All the time, we had suspected that the problem was more psychological than physiological. I carried her to the doctor and placed her on a chair in the emergency department. Kneeling on the ground facing her, I tried to massage her legs. But she could not bear the touch of my fingers.

The doctor exercised his expertise gently. He let her use his stethoscope to listen to my heart. He told Nour how pretty she was, and asked her the things children like to be asked. In English, he confirmed what we had thought, that the problem was psychological. And the moment we left his clinic she was walking again.

How many children face similar psychological traumas after Israeli attacks on Palestinian cities, villages and refugee camps, attacks that have been continuing for 35 years? What kind of harvest will be reaped from such trauma? What are the results of awakening children at midnight, so they can watch their fathers and brothers being taken away? What kind of men and women will emerge from such a tortured generation, raised under such a murderous occupation? What will the young generations of the last three decades learn from the closures, from closing schools and universities but besieging cities, villages and refugee camps? What will they learn from depriving three million people of the freedom to move or earn their living, or pray in Jerusalem or reach a hospital? What will they learn from seeing the pregnant mother of a friend left bleeding to death near an Israeli military checkpoint? Children, taught drawing and painting as a means to combat trauma, all produce images of Mohamed El-Durra lying on the ground as his father attempts to shield him from the hail of Israeli bullets. What are the impressions accumulated by thousands of children, descendants of refugees driven out by the Israeli army from their villages in 1948?

It is irrelevant to compare between bad and worse when it comes to human suffering. Such nice distinctions can never be more than subjective. What about children who have witnessed the extra judicial assassination of members of their families, who have seen their father's blood splattered over the walls of their homes?

The victim of yet another crime was history itself. The target of the Israeli bombs this time was the Voice of Palestine transmission pole, 250 metres high. It allowed the voice of Palestine to be heard by listeners all over the world. Sharon ordered it destroyed, in an attempt to silence Palestinians, and the Israeli army still occupies its site.
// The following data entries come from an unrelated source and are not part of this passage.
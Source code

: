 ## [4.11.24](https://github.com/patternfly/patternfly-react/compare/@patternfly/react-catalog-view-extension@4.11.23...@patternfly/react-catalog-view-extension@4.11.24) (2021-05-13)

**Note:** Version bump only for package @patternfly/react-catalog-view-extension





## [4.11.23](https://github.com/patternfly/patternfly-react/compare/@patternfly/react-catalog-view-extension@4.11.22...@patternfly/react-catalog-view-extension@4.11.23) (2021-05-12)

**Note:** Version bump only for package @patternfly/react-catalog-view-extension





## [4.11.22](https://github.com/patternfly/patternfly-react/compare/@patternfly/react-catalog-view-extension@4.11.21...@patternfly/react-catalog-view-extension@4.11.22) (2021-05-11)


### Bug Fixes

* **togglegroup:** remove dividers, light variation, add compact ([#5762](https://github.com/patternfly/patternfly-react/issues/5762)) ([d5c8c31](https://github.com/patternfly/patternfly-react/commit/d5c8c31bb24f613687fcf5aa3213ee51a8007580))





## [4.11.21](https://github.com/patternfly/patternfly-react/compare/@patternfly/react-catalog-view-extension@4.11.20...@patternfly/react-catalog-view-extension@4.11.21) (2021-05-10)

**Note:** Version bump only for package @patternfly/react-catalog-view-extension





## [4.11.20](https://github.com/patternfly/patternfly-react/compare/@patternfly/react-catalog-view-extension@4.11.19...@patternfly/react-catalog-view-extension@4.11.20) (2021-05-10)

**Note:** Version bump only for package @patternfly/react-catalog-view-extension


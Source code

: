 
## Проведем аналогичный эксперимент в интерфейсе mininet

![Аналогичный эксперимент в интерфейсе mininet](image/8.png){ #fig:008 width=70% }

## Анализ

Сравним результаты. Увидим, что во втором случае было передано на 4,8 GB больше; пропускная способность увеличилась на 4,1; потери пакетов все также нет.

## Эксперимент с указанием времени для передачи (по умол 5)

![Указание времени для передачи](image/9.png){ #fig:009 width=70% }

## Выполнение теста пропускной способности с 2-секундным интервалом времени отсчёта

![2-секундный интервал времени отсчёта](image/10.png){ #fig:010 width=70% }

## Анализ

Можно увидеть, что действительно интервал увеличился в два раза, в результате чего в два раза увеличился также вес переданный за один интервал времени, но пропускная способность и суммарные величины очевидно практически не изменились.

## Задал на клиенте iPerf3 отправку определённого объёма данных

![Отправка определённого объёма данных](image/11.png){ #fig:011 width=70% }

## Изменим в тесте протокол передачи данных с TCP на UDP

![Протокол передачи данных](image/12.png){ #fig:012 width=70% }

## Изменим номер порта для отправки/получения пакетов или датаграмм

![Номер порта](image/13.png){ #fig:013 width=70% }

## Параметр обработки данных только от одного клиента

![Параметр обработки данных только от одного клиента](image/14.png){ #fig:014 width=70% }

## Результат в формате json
It has the emblematic power of the Eiffel tower of Paris, a land mark instantly recognised by the inhabitants of Ramallah and Al-Bireh.

Will these victimised children, from whom Palestine's future leadership will be drawn, fall in love with the US, which pressures the victims while empowering the victimiser, Sharon? Will the victims grasp the rules of Israeli and American democracy, which condones war crimes, and crimes against humanity, as long as the victims are Palestinian?

How long does President Bush junior expect us to remain as the serfs of Israel's apartheid regime, to stay as wood cutters, water drawers, a source of cheap labour unable to protect our land and water from confiscation?

Why doesn't Mr Bush, de facto lord of the new world order, come clean, and abrogate the Geneva Conventions, the Charter of the United Nations, and all those vehicles of international legitimacy? After all, the sadness, grief, agony, hunger, dispossession, confiscation, and sanctions faced by the Palestinians and that have engulfed the season of Christmas have failed to move Mr Bush. He is, apparently, not satisfied with the destruction heaped on the innocent people of Afghanistan.

It is not only the horrendous crime committed against civilians in the US, but also the spirit of revenge that has ensued that has poisoned the international environment. But there have to be alternatives, and options other than war. There have to be for the sake of Nour, and the millions like her. And one possible starting point might be to convene a conference, in Jerusalem, with invitees from across the world, intellectuals, Nobel laureates, fellow travellers on the road to peace, who are committed to breaking the monstrous cycle of violence that leaves eight year old children unable to walk out of fear of what they might see.